A week or so later I tried riding a road climb while strictly controlling my heart rate. That constant heart rate meant I could do the 25km climb with no spikes or crashes. However, what I discovered after was that riding like this (without food) meant that I severely depleted my glycogen stores and it took a few days for them to recover and be able to ride again.


The Supersapiens app tells you that there is a 30-60 minute “insulin-independent” window after exercise to replenish your glycogen. In other words, they give you permission to stuff your face in the name of optimal recovery, which I definitely approve of.

It was during this phase I had my biggest epiphany with the Supersapiens. For years I have noticed that when I take a rest week, after two to three days I crash heavily for three days or so. It has always been one of those things I knew I had to accept, but it always frustrated me. By monitoring my glucose I learned that this is due to blood sugar – after two days’ rest, my blood sugar levels fell off a cliff and took around three days to normalize. It may not offer a practical advantage to me at this stage, but understanding what is happening and why made it far easier to accept.


The biggest limitation with the system, for me, is the memory in the sensors. They can hold up to eight hours of data, which is not enough. Most of us know that eight hours is a good amount of sleep, especially if you are training hard, but when you start thinking practically about it, you see that it is not long enough. For eight hours’ sleep, sleep specialists tell us that we should take something like 40 minutes without screens before bed, then you need to factor in the time to fall asleep (20 minutes is considered optimal), then time to wake up in the morning (apparently avoiding screens for an hour first thing is a good thing to do). So for eight hours’ sleep, you should be looking to put your phone down for 10 hours, leaving you with a two-hour gap in the data.

It is hard to avoid the cost question, too. A monthly membership package costs €150 per month, which is a lot of money. They also offer tailored packs for 10, 14, and 18 weeks, which correspond to popular training blocks.

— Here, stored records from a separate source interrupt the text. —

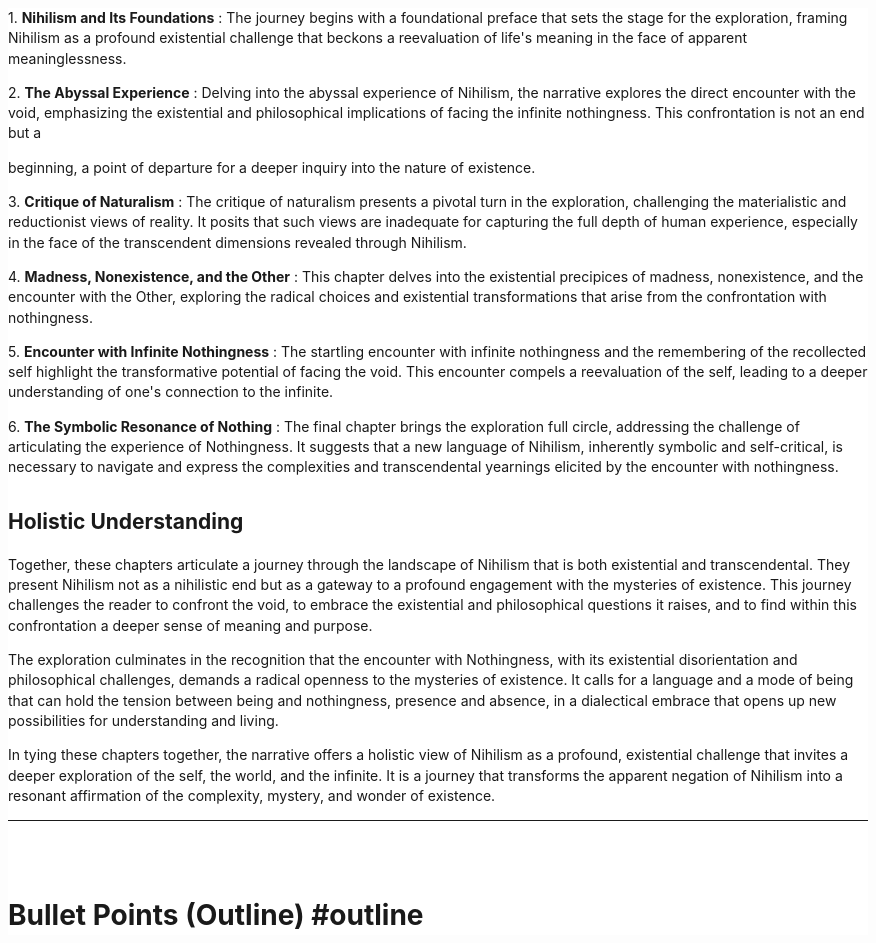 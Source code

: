 1\. **Nihilism and Its Foundations** : The journey begins with a foundational preface that sets the stage for the exploration, framing Nihilism as a profound existential challenge that beckons a reevaluation of life's meaning in the face of apparent meaninglessness.

2\. **The Abyssal Experience** : Delving into the abyssal experience of Nihilism, the narrative explores the direct encounter with the void, emphasizing the existential and philosophical implications of facing the infinite nothingness. This confrontation is not an end but a

beginning, a point of departure for a deeper inquiry into the nature of existence.

3\. **Critique of Naturalism** : The critique of naturalism presents a pivotal turn in the exploration, challenging the materialistic and reductionist views of reality. It posits that such views are inadequate for capturing the full depth of human experience, especially in the face of the transcendent dimensions revealed through Nihilism.

4\. **Madness, Nonexistence, and the Other** : This chapter delves into the existential precipices of madness, nonexistence, and the encounter with the Other, exploring the radical choices and existential transformations that arise from the confrontation with nothingness.

5\. **Encounter with Infinite Nothingness** : The startling encounter with infinite nothingness and the remembering of the recollected self highlight the transformative potential of facing the void. This encounter compels a reevaluation of the self, leading to a deeper understanding of one's connection to the infinite.

6\. **The Symbolic Resonance of Nothing** : The final chapter brings the exploration full circle, addressing the challenge of articulating the experience of Nothingness. It suggests that a new language of Nihilism, inherently symbolic and self-critical, is necessary to navigate and express the complexities and transcendental yearnings elicited by the encounter with nothingness.

##   

## Holistic Understanding

Together, these chapters articulate a journey through the landscape of Nihilism that is both existential and transcendental. They present Nihilism not as a nihilistic end but as a gateway to a profound engagement with the mysteries of existence. This journey challenges the reader to confront the void, to embrace the existential and philosophical questions it raises, and to find within this confrontation a deeper sense of meaning and purpose.

The exploration culminates in the recognition that the encounter with Nothingness, with its existential disorientation and philosophical challenges, demands a radical openness to the mysteries of existence. It calls for a language and a mode of being that can hold the tension between being and nothingness, presence and absence, in a dialectical embrace that opens up new possibilities for understanding and living.

In tying these chapters together, the narrative offers a holistic view of Nihilism as a profound, existential challenge that invites a deeper exploration of the self, the world, and the infinite. It is a journey that transforms the apparent negation of Nihilism into a resonant affirmation of the complexity, mystery, and wonder of existence.

* * *

<br>

# Bullet Points (Outline) #outline
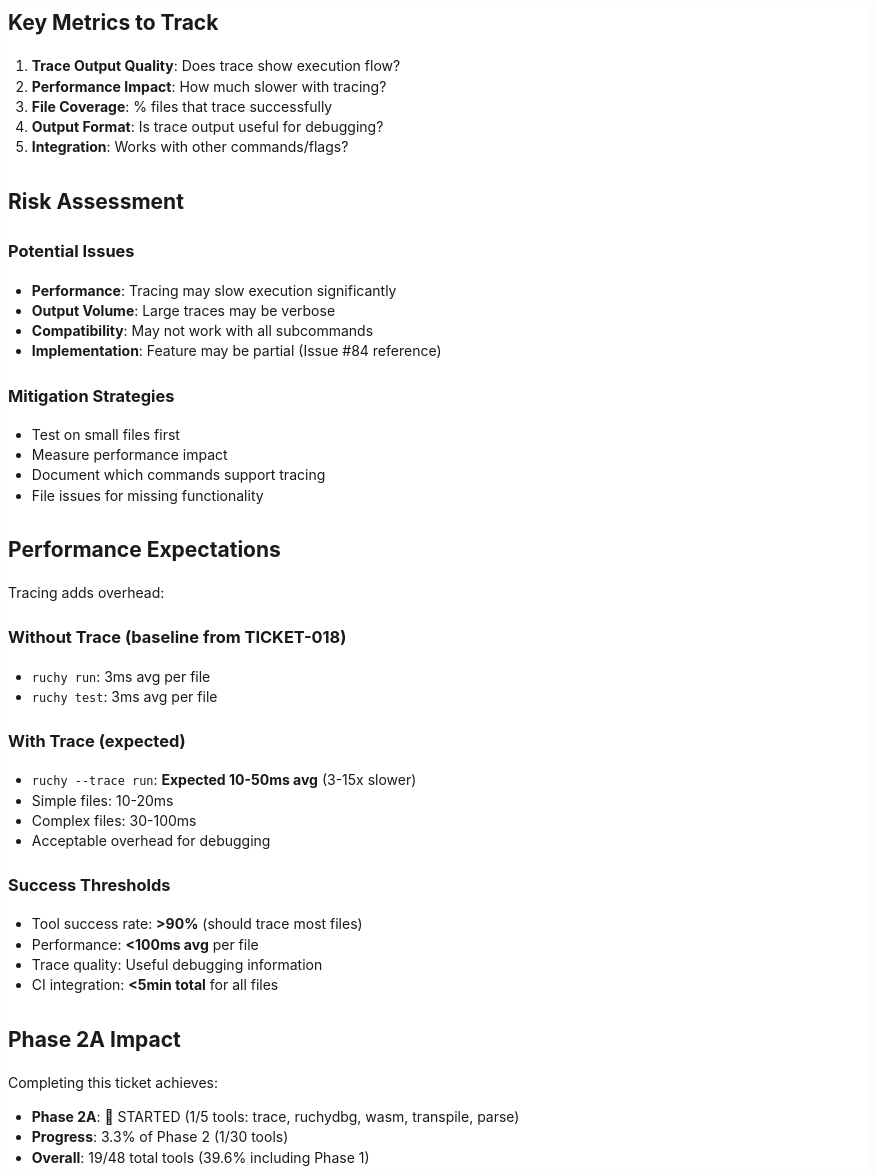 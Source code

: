 ## Key Metrics to Track

1. **Trace Output Quality**: Does trace show execution flow?
2. **Performance Impact**: How much slower with tracing?
3. **File Coverage**: % files that trace successfully
4. **Output Format**: Is trace output useful for debugging?
5. **Integration**: Works with other commands/flags?

## Risk Assessment

### Potential Issues
- **Performance**: Tracing may slow execution significantly
- **Output Volume**: Large traces may be verbose
- **Compatibility**: May not work with all subcommands
- **Implementation**: Feature may be partial (Issue #84 reference)

### Mitigation Strategies
- Test on small files first
- Measure performance impact
- Document which commands support tracing
- File issues for missing functionality

## Performance Expectations

Tracing adds overhead:

### Without Trace (baseline from TICKET-018)
- `ruchy run`: 3ms avg per file
- `ruchy test`: 3ms avg per file

### With Trace (expected)
- `ruchy --trace run`: **Expected 10-50ms avg** (3-15x slower)
- Simple files: 10-20ms
- Complex files: 30-100ms
- Acceptable overhead for debugging

### Success Thresholds
- Tool success rate: **>90%** (should trace most files)
- Performance: **<100ms avg** per file
- Trace quality: Useful debugging information
- CI integration: **<5min total** for all files

## Phase 2A Impact

Completing this ticket achieves:
- **Phase 2A**: 🚀 STARTED (1/5 tools: trace, ruchydbg, wasm, transpile, parse)
- **Progress**: 3.3% of Phase 2 (1/30 tools)
- **Overall**: 19/48 total tools (39.6% including Phase 1)
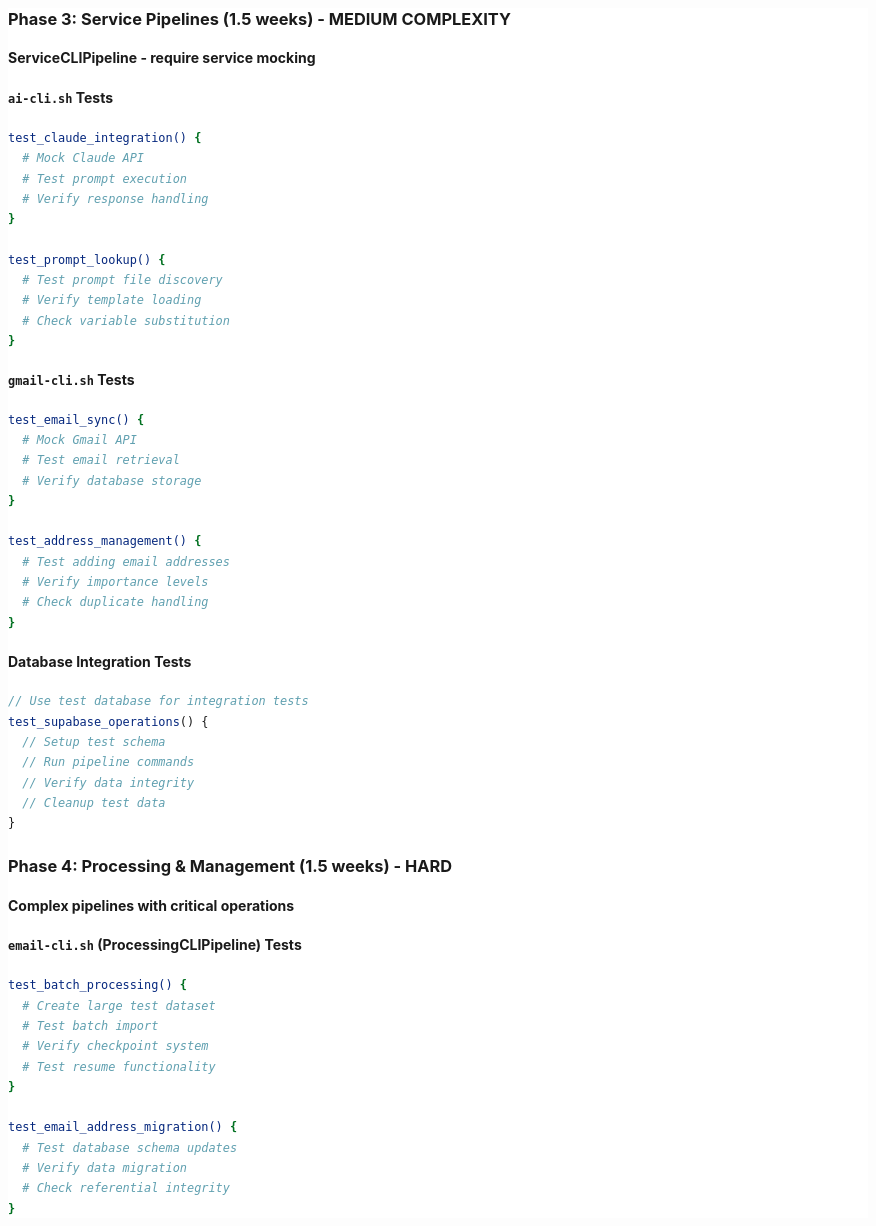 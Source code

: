 ### Phase 3: Service Pipelines (1.5 weeks) - MEDIUM COMPLEXITY
**ServiceCLIPipeline - require service mocking**

#### `ai-cli.sh` Tests
```bash
test_claude_integration() {
  # Mock Claude API
  # Test prompt execution
  # Verify response handling
}

test_prompt_lookup() {
  # Test prompt file discovery
  # Verify template loading
  # Check variable substitution
}
```

#### `gmail-cli.sh` Tests  
```bash
test_email_sync() {
  # Mock Gmail API
  # Test email retrieval
  # Verify database storage
}

test_address_management() {
  # Test adding email addresses
  # Verify importance levels
  # Check duplicate handling
}
```

#### Database Integration Tests
```typescript
// Use test database for integration tests
test_supabase_operations() {
  // Setup test schema
  // Run pipeline commands
  // Verify data integrity
  // Cleanup test data
}
```

### Phase 4: Processing & Management (1.5 weeks) - HARD
**Complex pipelines with critical operations**

#### `email-cli.sh` (ProcessingCLIPipeline) Tests
```bash
test_batch_processing() {
  # Create large test dataset
  # Test batch import
  # Verify checkpoint system
  # Test resume functionality
}

test_email_address_migration() {
  # Test database schema updates
  # Verify data migration
  # Check referential integrity
}
```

If you are sitting there thinking that sounds expensive, chances are that this is not the product for you. For many, this level of data will change their training forever. When I was stuck into a serious block of cardio I was doing mental arithmetic trying to figure out how I could afford to run the system year-round. Then, over the summer, I checked out from my cardio program for various reasons and lost interest in glucose monitoring. Much of how you feel about Supersapiens will likely be tied to how seriously you train – if you watch a major road race these days, even the support staff are using Supersapiens.

That said, the way Supersapiens helps you learn, maybe you don’t need it 24/7? For instance, a monthly pack is €150, which is around half an annual Whoop subscription, but in that month you could experiment and use that information to inform the rest of your season, or life.

+ Revolutionary metric for serious athletes
+ Huge potential for changing general health, not just sport
+ Discrete

 Limited storage means it always needs to be near a device
 Requires current devices to function
 Too much information?

Pinkbike’s Take

bigquotesThere is no question that for some constant glucose monitoring is going to be life-changing. Equally, many people will likely read this review and wonder why on earth anyone would go to these lengths. It opens up a whole world of experimenting with your metabolism and learning about yourself that will be intoxicating to some. It all depends on how big a part of your life training/health is. Certainly, Supersapiens have put together a solid system that can give some truly unique and important insights, even if the tech maybe could do with a minor tweak or two down the line.